When one thinks of Shishir Bhattacharjee, politics is never from one's mind. He has made a name for himself as the foremost practitioner of the delicate art of the satirical political cartoon. In a country like Bangladesh the political cartoon is a loaded gun in a very public game of Russian roulette. No one really cares if you fire blanks, but when one finally reaches the bullet the results are usually sweet and sour. Either the cartoon is a success and around the country people spill their morning tea laughing at the perfect combination of wit and sarcasm or the artist receives a call, "politely" being asked to cease and desist. Suffice to say Shishir Bhattacharjee has accounted for more tea stains on trousers than anyone else in this country.

It takes a brave man to step away from one's forte and for his third exhibition Shishir did just that. Not content with being the finest cartoonist in the country, he decided to expand his canvas (no pun intended). Editorial cartoons were replaced with large drawings, which blurred the lines between absurdist, surrealist and kitsch art. To add another dimension to the exhibition, his mixed media works in their garishly bright colours made up for the absence of colour in his drawings. The lack of colour stood beside the overdose of it, as his work questioned more than just politics, society and mainstream culture. He openly challenges one to interpret his work and one feels his satirical laughter may be the appropriate response to even the most cultured of critiques on his art.

From the June 6 to the 20, Galleri Kaya in Uttara, Shishir's potpourri of drawings, lines and lyrics will be open to the public. If one is interested in purchasing one of these highly sought after pieces of art, it may already be too late as most of them were already sold on the first day of the exhibition. On the current exhibition an art critic commented that Shishir's work represents the inner psyche of the human mind that sometimes we act like animals. While in a way one could say that is correct, it seems more like the artist wants to show the tension between humans and nature, highlighting that fact that essentially everything organic is part of nature, even though humans want to distance themselves from that fact. There is a lovely drawing of a face covered in leaves, wrapped like a wound in gauze, thus only showing the shape of a human figure without revealing it to be human. While our relationship with nature may be symbiotic, in the world of today it is increasingly a bond we are trying to break.

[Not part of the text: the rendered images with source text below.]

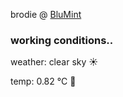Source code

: brodie @ [BluMint](https://www.linkedin.com/company/blumint-io/)

<!--weather_start-->
### working conditions..

weather: clear sky ☀️

temp: 0.82 °C 🧥

<!--weather_end-->
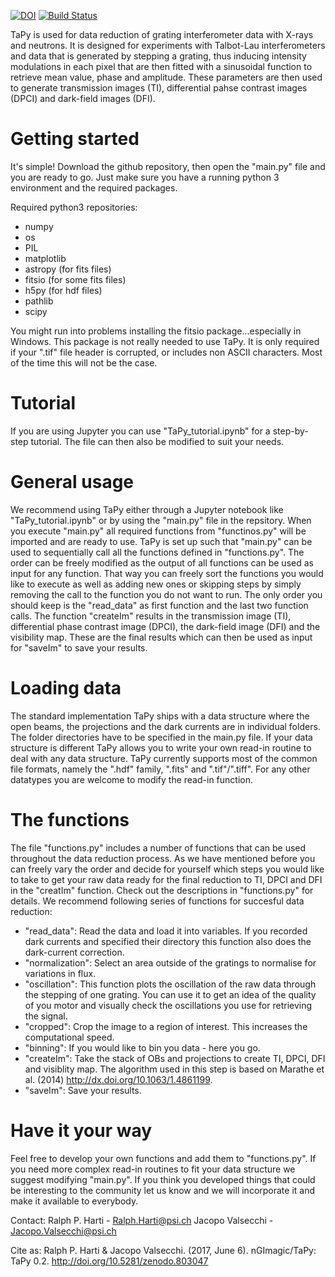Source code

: [![DOI](https://zenodo.org/badge/DOI/10.5281/zenodo.803047.svg)](https://doi.org/10.5281/zenodo.803047)
[![Build Status](https://travis-ci.org/nGImagic/TaPy.svg?branch=master)](https://travis-ci.org/nGImagic/TaPy)


TaPy is used for data reduction of grating interferometer data with X-rays and neutrons. It is designed for experiments with Talbot-Lau interferometers and data that is generated by stepping a grating, thus inducing intensity modulations in each pixel that are then fitted with a sinusoidal function to retrieve mean value, phase and amplitude. These parameters are then used to generate transmission images (TI), differential pahse contrast images (DPCI) and dark-field images (DFI).

# Getting started
It's simple! Download the github repository, then open the "main.py" file and you are ready to go. Just make sure you have a running python 3 environment and the required packages.

Required python3 repositories:
- numpy
- os
- PIL
- matplotlib
- astropy (for fits files)
- fitsio (for some fits files)
- h5py (for hdf files)
- pathlib
- scipy

You might run into problems installing the fitsio package...especially in Windows. This package is not really needed to use TaPy. It is only required if your ".tif" file header is corrupted, or includes non ASCII characters. Most of the time this will not be the case.

# Tutorial
If you are using Jupyter you can use "TaPy_tutorial.ipynb" for a step-by-step tutorial. The file can then also be modified to suit your needs. 

# General usage
We recommend using TaPy either through a Jupyter notebook like "TaPy_tutorial.ipynb" or by using the "main.py" file in the repsitory.
When you execute "main.py" all required functions from "functinos.py" will be imported and are ready to use. TaPy is set up such that "main.py" can be used to sequentially call all the functions defined in "functions.py". The order can be freely modified as the output of all functions can be used as input for any function. That way you can freely sort the functions you would like to execute as well as adding new ones or skipping steps by simply removing the call to the function you do not want to run.
The only order you should keep is the "read_data" as first function and the last two function calls. The function "createIm" results in the transmission image (TI), differential phase contrast image (DPCI), the dark-field image (DFI) and the visibility map. These are the final results which can then be used as input for "saveIm" to save your results.

# Loading data
The standard implementation TaPy ships with a data structure where the open beams, the projections and the dark currents are in individual folders. The folder directories have to be specified in the main.py file. If your data structure is different TaPy allows you to write your own read-in routine to deal with any data structure.
TaPy currently supports most of the common file formats, namely the ".hdf" family, ".fits" and ".tif"/".tiff". For any other datatypes you are welcome to modify the read-in function.

# The functions
The file "functions.py" includes a number of functions that can be used throughout the data reduction process. As we have mentioned before you can freely vary the order and decide for yourself which steps you would like to take to get your raw data ready for the final reduction to TI, DPCI and DFI in the "creatIm" function. Check out the descriptions in "functions.py" for details.
We recommend following series of functions for succesful data reduction: 
 - "read_data": Read the data and load it into variables. If you recorded dark currents and specified their directory this function also does the dark-current correction.
 - "normalization": Select an area outside of the gratings to normalise for variations in flux.
 - "oscillation": This function plots the oscillation of the raw data through the stepping of one grating. You can use it to get an idea of the quality of you motor and visually check the oscillations you use for retrieving the signal.
 - "cropped": Crop the image to a region of interest. This increases the computational speed.
 - "binning": If you would like to bin you data - here you go.
 - "createIm": Take the stack of OBs and projections to create TI, DPCI, DFI and visiblity map. The algorithm used in this step is based on Marathe et al. (2014) http://dx.doi.org/10.1063/1.4861199.
 - "saveIm": Save your results.
 
 # Have it your way
 Feel free to develop your own functions and add them to "functions.py". If you need more complex read-in routines to fit your data structure we suggest modifying "main.py". If you think you developed things that could be interesting to the community let us know and we will incorporate it and make it available to everybody.
 
 Contact:
 Ralph P. Harti - Ralph.Harti@psi.ch
 Jacopo Valsecchi - Jacopo.Valsecchi@psi.ch
 
 
Cite as: Ralph P. Harti & Jacopo Valsecchi. (2017, June 6). nGImagic/TaPy: TaPy 0.2. http://doi.org/10.5281/zenodo.803047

In his work often shadows are formed out of grass as if to bind us with nature even more. There are animals and plants which merge with human bodies creating images so striking that one cannot look away.

Aside from the relationship between humans and nature he also has a few pieces, which provide his usual dose of social commentary. They are politically tinged, guns and tanks along with stereotyped kitsch images from Bangla movies. His mixed media work glows with colour as he portrays the humorous side of 21st century life, proving the ultimate reality TV show stars none other than us. We view each other through the voyeuristic flickering of a cinema reel; our lives are stranger than the fiction movies. His art is multifaceted, non-linear and three dimensional, and with every pun intended he forces us draw our own conclusions.